Task item:
Scan the data below for the string "screenshots". Copy every line where it appears.

========================================

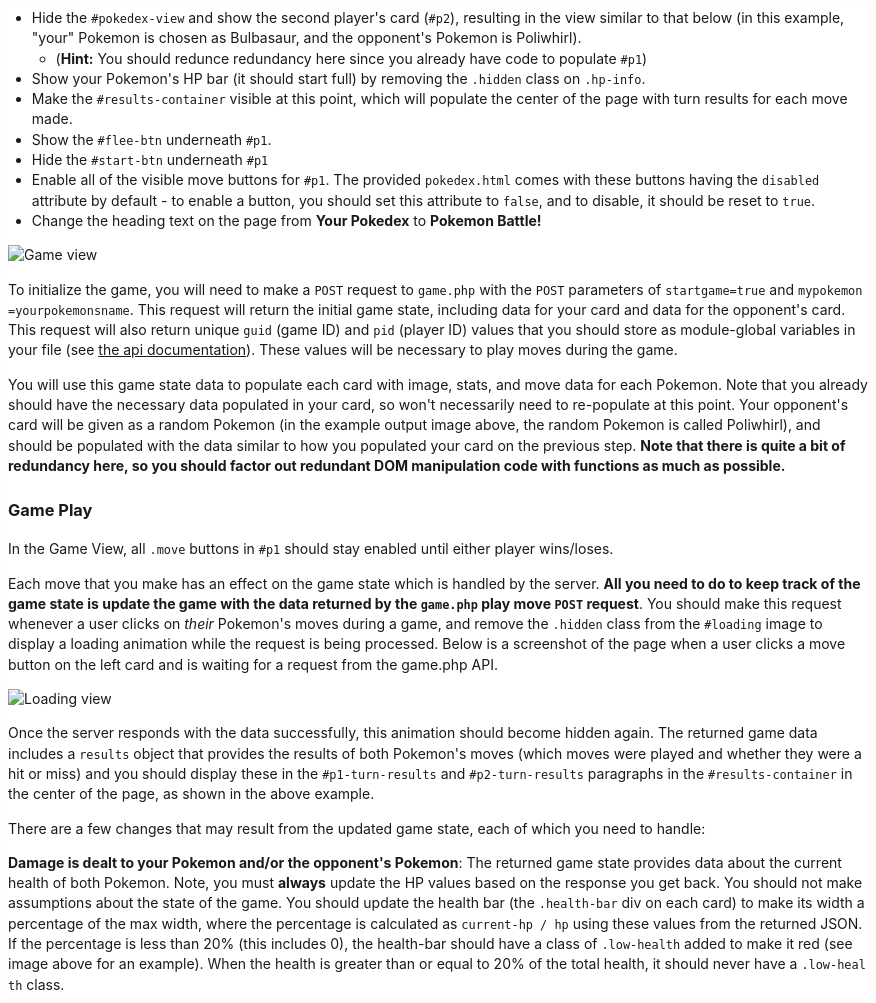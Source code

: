 * Hide the `#pokedex-view` and show the second player's card (`#p2`), resulting in the view
similar to that below (in this example, "your" Pokemon is chosen as Bulbasaur, and the opponent's Pokemon is Poliwhirl).
  * (**Hint:** You should redunce redundancy here since you already have code to populate `#p1`)
* Show your Pokemon's HP bar (it should start full) by removing the `.hidden` class on `.hp-info`.
* Make the `#results-container` visible at this point, which will populate the center of the
page with turn results for each move made.
* Show the `#flee-btn` underneath `#p1`.
* Hide the `#start-btn` underneath `#p1`
* Enable all of the visible move buttons for `#p1`. The provided `pokedex.html` comes with these buttons having the `disabled` attribute by default - to enable a button, you should set this attribute to `false`, and to disable, it should be reset to `true`.
* Change the heading text on the page from **Your Pokedex** to **Pokemon Battle!**

<img src="http://courses.cs.washington.edu/courses/cse154/24sp/homework/hw3/screenshots/start-battle-view.png" width="50%" alt="Game view">

To initialize the game, you will need to make a `POST` request to `game.php` with the `POST` parameters of `startgame=true` and `mypokemon=yourpokemonsname`. This request will return the initial game state, including data for your card and data for the opponent's card. This request will also return unique `guid` (game ID) and `pid` (player ID) values that you should store as module-global variables in your file (see [the api documentation](https://courses.cs.washington.edu/courses/cse154/webservices/pokedex/docs/)). These values will be necessary to play moves during the game.

You will use this game state data to populate each card with image, stats, and move data for each Pokemon. Note that you already should have the necessary data populated in your card, so won't necessarily need to re-populate at this point. Your opponent's card will be given as a random Pokemon (in the example output image above, the random Pokemon is called Poliwhirl), and should be populated with the data similar to how you populated your card on the previous step. **Note that there is quite a bit of redundancy here, so you should factor out redundant DOM manipulation code with functions as much as possible.**

### Game Play

In the Game View, all `.move` buttons in `#p1` should stay enabled until either player wins/loses.

Each move that you make has an effect on the game state which is handled by the server. **All you need to do to keep track of the game state is update the game with the data returned by the `game.php` play move `POST` request**. You should make this request whenever a user clicks on *their* Pokemon's moves during a game, and remove the `.hidden` class from the `#loading` image to display a loading animation while the request is being processed. Below is a screenshot of the page when a user clicks a move button on the left card and is waiting for a request from the game.php API.

<img src="http://courses.cs.washington.edu/courses/cse154/24sp/homework/hw3/screenshots/loading-view.png" width="50%" alt="Loading view">

Once the server responds with the data successfully, this animation should become hidden again. The returned game data includes a `results` object that provides the results of both Pokemon's moves (which moves were played and whether they were a hit or miss) and you should display these in the `#p1-turn-results` and `#p2-turn-results` paragraphs in the `#results-container` in the center of the page, as shown in the above example.

There are a few changes that may result from the updated game state, each of which you need to handle:

**Damage is dealt to your Pokemon and/or the opponent's Pokemon**: The returned game state provides data about the current health of both Pokemon. Note, you must **always** update the HP values based on the response you get back. You should not make assumptions about the state of the game. You should update the health bar (the `.health-bar` div on each card) to make its width a percentage of the max width, where the percentage is calculated as `current-hp / hp` using these values from the returned JSON. If the percentage is less than 20% (this includes 0), the health-bar should have a class of `.low-health` added to make it red (see image above for an example). When the health is greater than or equal to 20% of the total health, it should never have a `.low-health` class.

========================================

Completed exercise:
<img src="http://courses.cs.washington.edu/courses/cse154/24sp/homework/hw3/screenshots/start-battle-view.png" width="50%" alt="Game view">
<img src="http://courses.cs.washington.edu/courses/cse154/24sp/homework/hw3/screenshots/loading-view.png" width="50%" alt="Loading view">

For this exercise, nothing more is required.